It’s become a tradition of mine during our club reading weeks to not only pull books from the mountainous TBR, but also try to read a variety of different kinds of work. So far this week I’ve focused on classic crime and highlighted some previous reads from 1976. Today is the turn of an author I read a lot of in my youth but who’s only featured a little on the Ramblings – William S. Burroughs.
Burroughs is best known as one of the triumvirate of American Beat authors, along with Jack Kerouac and Allen Ginsberg. A scion of the wealthy Burroughs adding machine family, he was a writer, visual artist and drug addict who’s now regarded as a major postmodern author. His works are often complex, and he helped popularise the cut-up technique which went on to be widely used, most notably by David Bowie. Burroughs was a controversial figure for many reasons: his sexuality, his drugs use, his killing of his wife in a shooting accident, and the extreme imagery in his writing. Yet as I commented on my review of his Penguin Modern, he can be “readable, entertaining, often funny and sometimes moving”. I haven’t read any of his heavier titles for decades, but I thought I would check to see if there were any of his writings available from 1976, and indeed there were.

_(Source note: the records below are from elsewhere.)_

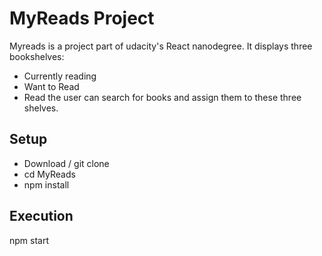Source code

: # MyReads Project

Myreads is a project part of udacity's React nanodegree.
It displays three bookshelves:
- Currently reading
- Want to Read
- Read
the user can search for books and assign them to these three shelves.

## Setup
- Download / git clone
- cd MyReads
- npm install

## Execution
npm start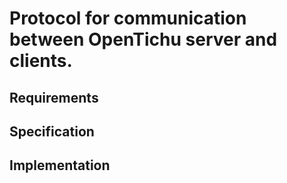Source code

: # Protocol for communication between OpenTichu server and clients.

## Requirements

## Specification

## Implementation
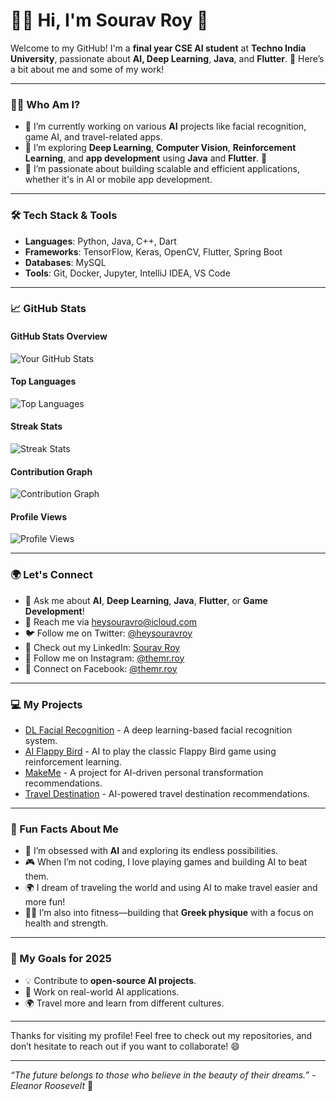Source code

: # 👨‍💻 Hi, I'm Sourav Roy 👋

Welcome to my GitHub! I'm a **final year CSE AI student** at **Techno India University**, passionate about **AI, Deep Learning**, **Java**, and **Flutter**. 🚀 Here’s a bit about me and some of my work!

---

### 👨‍💻 Who Am I?

- 🔭 I’m currently working on various **AI** projects like facial recognition, game AI, and travel-related apps.
- 🌱 I’m exploring **Deep Learning**, **Computer Vision**, **Reinforcement Learning**, and **app development** using **Java** and **Flutter**. 📱
- 🎯 I’m passionate about building scalable and efficient applications, whether it's in AI or mobile app development.

---

### 🛠️ Tech Stack & Tools

- **Languages**: Python, Java, C++, Dart
- **Frameworks**: TensorFlow, Keras, OpenCV, Flutter, Spring Boot
- **Databases**: MySQL
- **Tools**: Git, Docker, Jupyter, IntelliJ IDEA, VS Code

---

### 📈 GitHub Stats

#### GitHub Stats Overview
![Your GitHub Stats](https://github-readme-stats.vercel.app/api?username=heysouravroy&show_icons=true&hide_title=true&count_private=true&hide=prs&theme=radical)

#### Top Languages
![Top Languages](https://github-readme-stats.vercel.app/api/top-langs/?username=heysouravroy&layout=compact&theme=radical)

#### Streak Stats
![Streak Stats](https://github-readme-streak-stats.herokuapp.com/?user=heysouravroy&theme=radical)

#### Contribution Graph
![Contribution Graph](https://github-readme-activity-graph.cyclic.app/graph?username=heysouravroy&theme=radical)

#### Profile Views
![Profile Views](https://komarev.com/ghpvc/?username=heysouravroy)

---

### 🌍 Let's Connect

- 💬 Ask me about **AI**, **Deep Learning**, **Java**, **Flutter**, or **Game Development**!
- 📧 Reach me via [heysouravro@icloud.com](mailto:heysouravro@icloud.com)
- 🐦 Follow me on Twitter: [@heysouravroy](https://twitter.com/heysouravroy)
- 📱 Check out my LinkedIn: [Sourav Roy](https://linkedin.com/in/heysouravroy)
- 📸 Follow me on Instagram: [@themr.roy](https://instagram.com/themr.roy)
- 📘 Connect on Facebook: [@themr.roy](https://facebook.com/themr.roy)

---

### 💻 My Projects

- [DL Facial Recognition](https://github.com/heysouravroy/DL_Facial_Recognition) - A deep learning-based facial recognition system.
- [AI Flappy Bird](https://github.com/heysouravroy/AI_Flappy_Bird) - AI to play the classic Flappy Bird game using reinforcement learning.
- [MakeMe](https://github.com/heysouravroy/MakeMe) - A project for AI-driven personal transformation recommendations.
- [Travel Destination](https://github.com/heysouravroy/travel_destination) - AI-powered travel destination recommendations.

---

### 🔮 Fun Facts About Me

- 🧠 I’m obsessed with **AI** and exploring its endless possibilities.
- 🎮 When I’m not coding, I love playing games and building AI to beat them.
- 🌍 I dream of traveling the world and using AI to make travel easier and more fun!
- 🏋️‍♂️ I’m also into fitness—building that **Greek physique** with a focus on health and strength.

---

### 🎯 My Goals for 2025

- 💡 Contribute to **open-source AI projects**.
- 🚀 Work on real-world AI applications.
- 🌍 Travel more and learn from different cultures.

---

Thanks for visiting my profile! Feel free to check out my repositories, and don’t hesitate to reach out if you want to collaborate! 😄

---
*“The future belongs to those who believe in the beauty of their dreams.” - Eleanor Roosevelt* 🌟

The seventies for Burroughs were a strange time; hunkered down in his New York dwelling, ‘The Bunker’, he produced a number of experimental pieces, and I found two of these from 1976 hidden away in a collection I have called “The Burroughs File”. The works are “The Retreat Diaries” and “Cobble Stone Gardens” and so I figured the #1976Club would be a good time to reacquaint myself with Burroughs in provocative mode…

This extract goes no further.